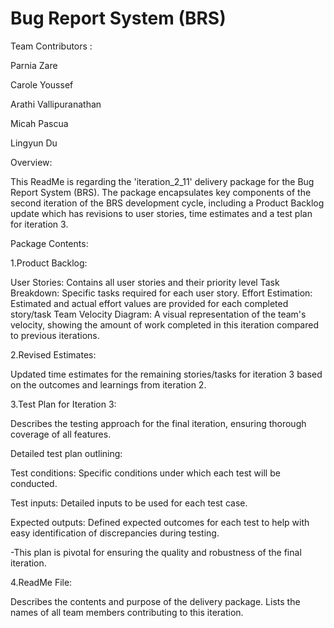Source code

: # Bug Report System (BRS) 
Team Contributors :

Parnia Zare

Carole Youssef

Arathi Vallipuranathan

Micah Pascua

Lingyun Du


Overview:


This ReadMe is regarding the 'iteration_2_11' delivery package for the Bug Report System (BRS). The package encapsulates key components of the second iteration of the BRS development cycle, including a Product Backlog update which has revisions to user stories, time estimates and a test plan for iteration 3.

Package Contents:


1.Product Backlog:

User Stories: Contains all user stories and their priority level
Task Breakdown: Specific tasks required for each user story.
Effort Estimation: Estimated and actual effort values are provided for each completed story/task
Team Velocity Diagram: A visual representation of the team's velocity, showing the amount of work completed in this iteration compared to previous iterations.

2.Revised Estimates:

Updated time estimates for the remaining stories/tasks for iteration 3 based on the outcomes and learnings from iteration 2.

3.Test Plan for Iteration 3:

Describes the testing approach for the final iteration, ensuring thorough coverage of all features.

Detailed test plan outlining:

  Test conditions: Specific conditions under which each test will be conducted.
  
  Test inputs: Detailed inputs to be used for each test case.
  
  Expected outputs: Defined expected outcomes for each test to help with easy identification of discrepancies during testing.
  
-This plan is pivotal for ensuring the quality and robustness of the final iteration.

4.ReadMe File:

Describes the contents and purpose of the delivery package.
Lists the names of all team members contributing to this iteration.











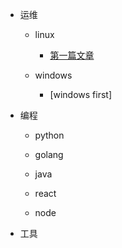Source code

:* 运维

  * linux
    * [第一篇文章](first-article.md)
  
  * windows
    * [windows first]


* 编程
  * python

  * golang

  * java

  * react

  * node


* 工具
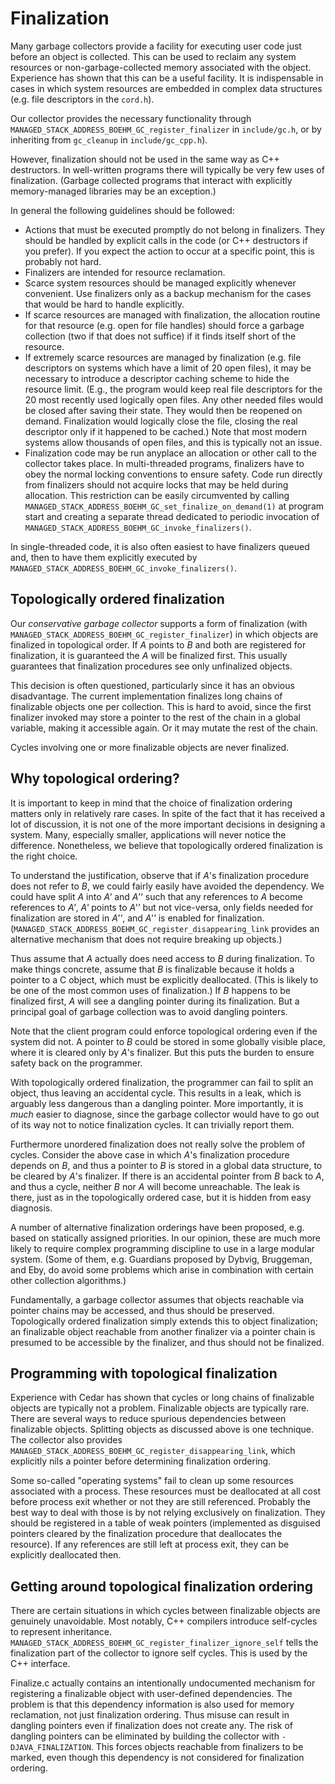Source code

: # Finalization

Many garbage collectors provide a facility for executing user code just before
an object is collected. This can be used to reclaim any system resources
or non-garbage-collected memory associated with the object. Experience has
shown that this can be a useful facility. It is indispensable in cases
in which system resources are embedded in complex data structures (e.g. file
descriptors in the `cord.h`).

Our collector provides the necessary functionality through
`MANAGED_STACK_ADDRESS_BOEHM_GC_register_finalizer` in `include/gc.h`, or by inheriting from `gc_cleanup`
in `include/gc_cpp.h`).

However, finalization should not be used in the same way as C++ destructors.
In well-written programs there will typically be very few uses
of finalization. (Garbage collected programs that interact with explicitly
memory-managed libraries may be an exception.)

In general the following guidelines should be followed:

  * Actions that must be executed promptly do not belong in finalizers. They
  should be handled by explicit calls in the code (or C++ destructors if you
  prefer). If you expect the action to occur at a specific point, this
  is probably not hard.
  * Finalizers are intended for resource reclamation.
  * Scarce system resources should be managed explicitly whenever convenient.
  Use finalizers only as a backup mechanism for the cases that would be hard
  to handle explicitly.
  * If scarce resources are managed with finalization, the allocation routine
  for that resource (e.g. open for file handles) should force a garbage
  collection (two if that does not suffice) if it finds itself short of the
  resource.
  * If extremely scarce resources are managed by finalization (e.g. file
  descriptors on systems which have a limit of 20 open files), it may
  be necessary to introduce a descriptor caching scheme to hide the resource
  limit. (E.g., the program would keep real file descriptors for the 20 most
  recently used logically open files. Any other needed files would be closed
  after saving their state. They would then be reopened on demand.
  Finalization would logically close the file, closing the real descriptor
  only if it happened to be cached.) Note that most modern systems allow
  thousands of open files, and this is typically not an issue.
  * Finalization code may be run anyplace an allocation or other call to the
  collector takes place. In multi-threaded programs, finalizers have to obey
  the normal locking conventions to ensure safety. Code run directly from
  finalizers should not acquire locks that may be held during allocation.
  This restriction can be easily circumvented by calling
  `MANAGED_STACK_ADDRESS_BOEHM_GC_set_finalize_on_demand(1)` at program start and creating a separate
  thread dedicated to periodic invocation of `MANAGED_STACK_ADDRESS_BOEHM_GC_invoke_finalizers()`.

In single-threaded code, it is also often easiest to have finalizers queued
and, then to have them explicitly executed by `MANAGED_STACK_ADDRESS_BOEHM_GC_invoke_finalizers()`.

## Topologically ordered finalization

Our _conservative garbage collector_ supports a form of finalization (with
`MANAGED_STACK_ADDRESS_BOEHM_GC_register_finalizer`) in which objects are finalized in topological order.
If _A_ points to _B_ and both are registered for finalization, it is
guaranteed the _A_ will be finalized first. This usually guarantees that
finalization procedures see only unfinalized objects.

This decision is often questioned, particularly since it has an obvious
disadvantage. The current implementation finalizes long chains of finalizable
objects one per collection. This is hard to avoid, since the first finalizer
invoked may store a pointer to the rest of the chain in a global variable,
making it accessible again. Or it may mutate the rest of the chain.

Cycles involving one or more finalizable objects are never finalized.

## Why topological ordering?

It is important to keep in mind that the choice of finalization ordering
matters only in relatively rare cases. In spite of the fact that it has
received a lot of discussion, it is not one of the more important decisions
in designing a system. Many, especially smaller, applications will never
notice the difference. Nonetheless, we believe that topologically ordered
finalization is the right choice.

To understand the justification, observe that if _A_'s finalization procedure
does not refer to _B_, we could fairly easily have avoided the dependency.
We could have split _A_ into _A'_ and _A''_ such that any references to _A_
become references to _A'_, _A'_ points to _A''_ but not vice-versa, only
fields needed for finalization are stored in _A''_, and _A''_ is enabled for
finalization. (`MANAGED_STACK_ADDRESS_BOEHM_GC_register_disappearing_link` provides an alternative
mechanism that does not require breaking up objects.)

Thus assume that _A_ actually does need access to _B_ during finalization.
To make things concrete, assume that _B_ is finalizable because it holds
a pointer to a C object, which must be explicitly deallocated. (This is likely
to be one of the most common uses of finalization.) If _B_ happens to be
finalized first, _A_ will see a dangling pointer during its finalization. But
a principal goal of garbage collection was to avoid dangling pointers.

Note that the client program could enforce topological ordering even if the
system did not. A pointer to _B_ could be stored in some globally visible
place, where it is cleared only by _A_'s finalizer. But this puts the burden
to ensure safety back on the programmer.

With topologically ordered finalization, the programmer can fail to split
an object, thus leaving an accidental cycle. This results in a leak, which
is arguably less dangerous than a dangling pointer. More importantly, it is
_much_ easier to diagnose, since the garbage collector would have to go out of
its way not to notice finalization cycles. It can trivially report them.

Furthermore unordered finalization does not really solve the problem
of cycles. Consider the above case in which _A_'s finalization procedure
depends on _B_, and thus a pointer to _B_ is stored in a global data
structure, to be cleared by _A_'s finalizer. If there is an accidental pointer
from _B_ back to _A_, and thus a cycle, neither _B_ nor _A_ will become
unreachable. The leak is there, just as in the topologically ordered case, but
it is hidden from easy diagnosis.

A number of alternative finalization orderings have been proposed, e.g. based
on statically assigned priorities. In our opinion, these are much more likely
to require complex programming discipline to use in a large modular system.
(Some of them, e.g. Guardians proposed by Dybvig, Bruggeman, and Eby, do avoid
some problems which arise in combination with certain other collection
algorithms.)

Fundamentally, a garbage collector assumes that objects reachable via pointer
chains may be accessed, and thus should be preserved. Topologically ordered
finalization simply extends this to object finalization; an finalizable object
reachable from another finalizer via a pointer chain is presumed to be
accessible by the finalizer, and thus should not be finalized.

## Programming with topological finalization

Experience with Cedar has shown that cycles or long chains of finalizable
objects are typically not a problem. Finalizable objects are typically rare.
There are several ways to reduce spurious dependencies between finalizable
objects. Splitting objects as discussed above is one technique. The collector
also provides `MANAGED_STACK_ADDRESS_BOEHM_GC_register_disappearing_link`, which explicitly nils a pointer
before determining finalization ordering.

Some so-called "operating systems" fail to clean up some resources associated
with a process. These resources must be deallocated at all cost before process
exit whether or not they are still referenced. Probably the best way to deal
with those is by not relying exclusively on finalization. They should
be registered in a table of weak pointers (implemented as disguised pointers
cleared by the finalization procedure that deallocates the resource). If any
references are still left at process exit, they can be explicitly deallocated
then.

## Getting around topological finalization ordering

There are certain situations in which cycles between finalizable objects are
genuinely unavoidable. Most notably, C++ compilers introduce self-cycles
to represent inheritance. `MANAGED_STACK_ADDRESS_BOEHM_GC_register_finalizer_ignore_self` tells the
finalization part of the collector to ignore self cycles. This is used by the
C++ interface.

Finalize.c actually contains an intentionally undocumented mechanism for
registering a finalizable object with user-defined dependencies. The problem
is that this dependency information is also used for memory reclamation, not
just finalization ordering. Thus misuse can result in dangling pointers even
if finalization does not create any. The risk of dangling pointers can be
eliminated by building the collector with `-DJAVA_FINALIZATION`. This forces
objects reachable from finalizers to be marked, even though this dependency
is not considered for finalization ordering.
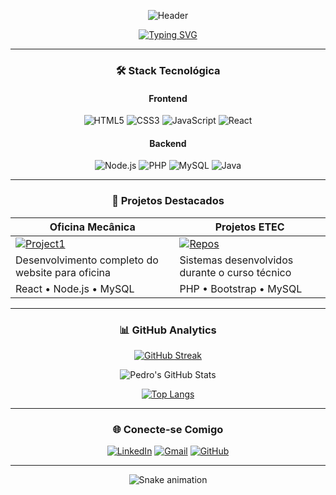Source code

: <div align="center">
  
![Header](https://capsule-render.vercel.app/api?type=waving&color=gradient&height=200&section=header&text=Pedro%20Henrique&fontSize=60&fontAlignY=35&animation=fadeIn&desc=Desenvolvedor%20Backend&descSize=24&descAlignY=55)

[![Typing SVG](https://readme-typing-svg.demolab.com?font=Fira+Code&size=26&duration=4000&pause=1000&color=6C63FF&center=true&vCenter=true&width=435&lines=Full+Stack+em+Formação;Bem+Vindo!+%F0%9F%91%8B)](https://git.io/typing-svg)

---

### 🛠️ Stack Tecnológica

#### **Frontend**
![HTML5](https://img.shields.io/badge/-HTML5-E34F26?style=flat-square&logo=html5&logoColor=white)
![CSS3](https://img.shields.io/badge/-CSS3-1572B6?style=flat-square&logo=css3)
![JavaScript](https://img.shields.io/badge/-JavaScript-F7DF1E?style=flat-square&logo=javascript&logoColor=black)
![React](https://img.shields.io/badge/-React-61DAFB?style=flat-square&logo=react&logoColor=black)

#### **Backend**
![Node.js](https://img.shields.io/badge/-Node.js-339933?style=flat-square&logo=node.js&logoColor=white)
![PHP](https://img.shields.io/badge/-PHP-777BB4?style=flat-square&logo=php&logoColor=white)
![MySQL](https://img.shields.io/badge/-MySQL-4479A1?style=flat-square&logo=mysql&logoColor=white)
![Java](https://img.shields.io/badge/-Java-007396?style=flat-square&logo=openjdk&logoColor=white)

---

### 🚀 Projetos Destacados

<div align="center">
  
| **Oficina Mecânica**         | **Projetos ETEC**             |
|------------------------------|-------------------------------|
| [![Project1](https://img.shields.io/badge/-Website-6C63FF?style=for-the-badge)](https://demo.com) | [![Repos](https://img.shields.io/badge/-Repositórios-181717?style=for-the-badge&logo=github)](https://github.com/Pedrohdfatima?tab=repositories) |
| Desenvolvimento completo do website para oficina | Sistemas desenvolvidos durante o curso técnico |
| React • Node.js • MySQL       | PHP • Bootstrap • MySQL       |

</div>

---

### 📊 GitHub Analytics

<div align="center">
  
[![GitHub Streak](https://streak-stats.demolab.com?user=Pedrohdfatima&theme=dark&border_radius=5&date_format=j%20M%5B%20Y%5D)](https://git.io/streak-stats)

![Pedro's GitHub Stats](https://github-readme-stats.vercel.app/api?username=Pedrohdfatima&show_icons=true&theme=dark&include_all_commits=true&count_private=true)

[![Top Langs](https://github-readme-stats.vercel.app/api/top-langs/?username=Pedrohdfatima&layout=compact&theme=dark)](https://github.com/anuraghazra/github-readme-stats)

</div>

---

### 🌐 Conecte-se Comigo

<div align="center">
  
[![LinkedIn](https://img.shields.io/badge/LinkedIn-0077B5?style=for-the-badge&logo=linkedin&logoColor=white)](https://linkedin.com/in/pedro-henrique-duarte-de-fátima-066962234)
[![Gmail](https://img.shields.io/badge/Gmail-D14836?style=for-the-badge&logo=gmail&logoColor=white)](mailto:pedrohdfatima49@gmail.com)
[![GitHub](https://img.shields.io/badge/GitHub-181717?style=for-the-badge&logo=github)](https://github.com/Pedrohdfatima)

</div>

---

![Snake animation](https://raw.githubusercontent.com/Pedrohdfatima/Pedrohdfatima/output/github-contribution-grid-snake.svg)

</div>
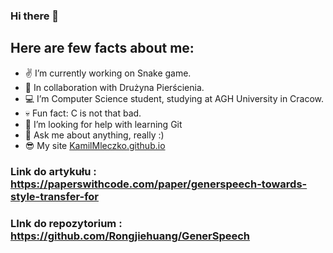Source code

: ### Hi there 👋

## Here are few facts about me:

- :v: I’m currently working on Snake game.
- 👯 In collaboration with Drużyna Pierścienia.
- :computer: I’m Computer Science student, studying at AGH University in Cracow.
- :skull: Fun fact: C is not that bad.
- 🤔 I’m looking for help with learning Git
- 💬 Ask me about anything, really :)
- :sunglasses: My site [KamilMleczko.github.io](https://kamilmleczko.github.io)
### Link do artykułu : https://paperswithcode.com/paper/generspeech-towards-style-transfer-for
### LInk do repozytorium : https://github.com/Rongjiehuang/GenerSpeech
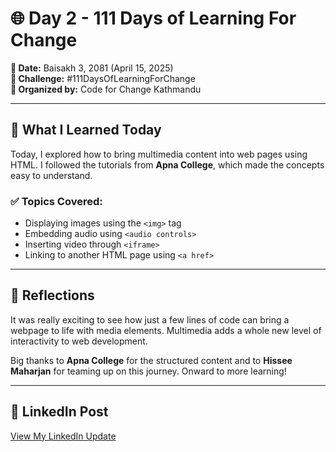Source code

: # 🌐 Day 2 - 111 Days of Learning For Change

**📅 Date:** Baisakh 3, 2081 (April 15, 2025)  
**🔖 Challenge:** #111DaysOfLearningForChange  
**🏢 Organized by:** Code for Change Kathmandu  

---

## 📘 What I Learned Today

Today, I explored how to bring multimedia content into web pages using HTML. I followed the tutorials from **Apna College**, which made the concepts easy to understand.

### ✅ Topics Covered:
- Displaying images using the `<img>` tag
- Embedding audio using `<audio controls>`
- Inserting video through `<iframe>`
- Linking to another HTML page using `<a href>`

---

## 🧠 Reflections

It was really exciting to see how just a few lines of code can bring a webpage to life with media elements. Multimedia adds a whole new level of interactivity to web development.  

Big thanks to **Apna College** for the structured content and to **Hissee Maharjan** for teaming up on this journey. Onward to more learning!

---

## 🔗 LinkedIn Post

[View My LinkedIn Update](https://www.linkedin.com/posts/asishmehata48_111daysoflearningforchange-codeforchange-activity-7317965407074627584-4ECM) 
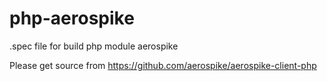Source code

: # php-aerospike

.spec file for build php module aerospike

Please get source from https://github.com/aerospike/aerospike-client-php
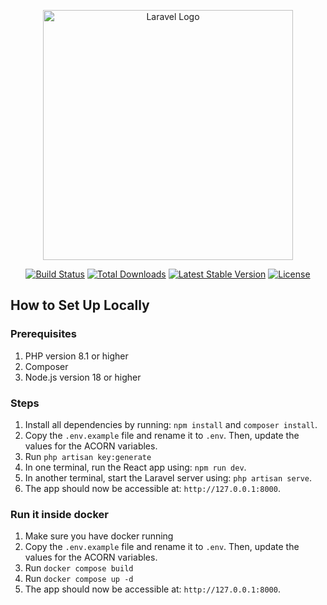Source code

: <p align="center"><a href="https://laravel.com" target="_blank"><img src="https://raw.githubusercontent.com/laravel/art/master/logo-lockup/5%20SVG/2%20CMYK/1%20Full%20Color/laravel-logolockup-cmyk-red.svg" width="400" alt="Laravel Logo"></a></p>

<p align="center">
<a href="https://github.com/laravel/framework/actions"><img src="https://github.com/laravel/framework/workflows/tests/badge.svg" alt="Build Status"></a>
<a href="https://packagist.org/packages/laravel/framework"><img src="https://img.shields.io/packagist/dt/laravel/framework" alt="Total Downloads"></a>
<a href="https://packagist.org/packages/laravel/framework"><img src="https://img.shields.io/packagist/v/laravel/framework" alt="Latest Stable Version"></a>
<a href="https://packagist.org/packages/laravel/framework"><img src="https://img.shields.io/packagist/l/laravel/framework" alt="License"></a>
</p>

## How to Set Up Locally

### Prerequisites

1. PHP version 8.1 or higher
2. Composer
3. Node.js version 18 or higher

### Steps

1. Install all dependencies by running: `npm install` and `composer install`.
2. Copy the `.env.example` file and rename it to `.env`. Then, update the values for the ACORN variables.
3. Run `php artisan key:generate`
4. In one terminal, run the React app using: `npm run dev`.
5. In another terminal, start the Laravel server using: `php artisan serve`.
6. The app should now be accessible at: `http://127.0.0.1:8000`.

### Run it inside docker

1. Make sure you have docker running
2. Copy the `.env.example` file and rename it to `.env`. Then, update the values for the ACORN variables.
3. Run `docker compose build`
4. Run `docker compose up -d`
5. The app should now be accessible at: `http://127.0.0.1:8000`.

┄┄┄┄┄┄┄┄┄┄┄┄┄┄┄┄┄┄┄┄

# EXERCISE OBJECTIVE:
Above are the entries. Quote exactly the lines from the one bearing "User Stories: Contains" through the one bearing "Effort Estimation: Estimated".

# YOUR RESPONSE:
User Stories: Contains all user stories and their priority level
Task Breakdown: Specific tasks required for each user story.
Effort Estimation: Estimated and actual effort values are provided for each completed story/task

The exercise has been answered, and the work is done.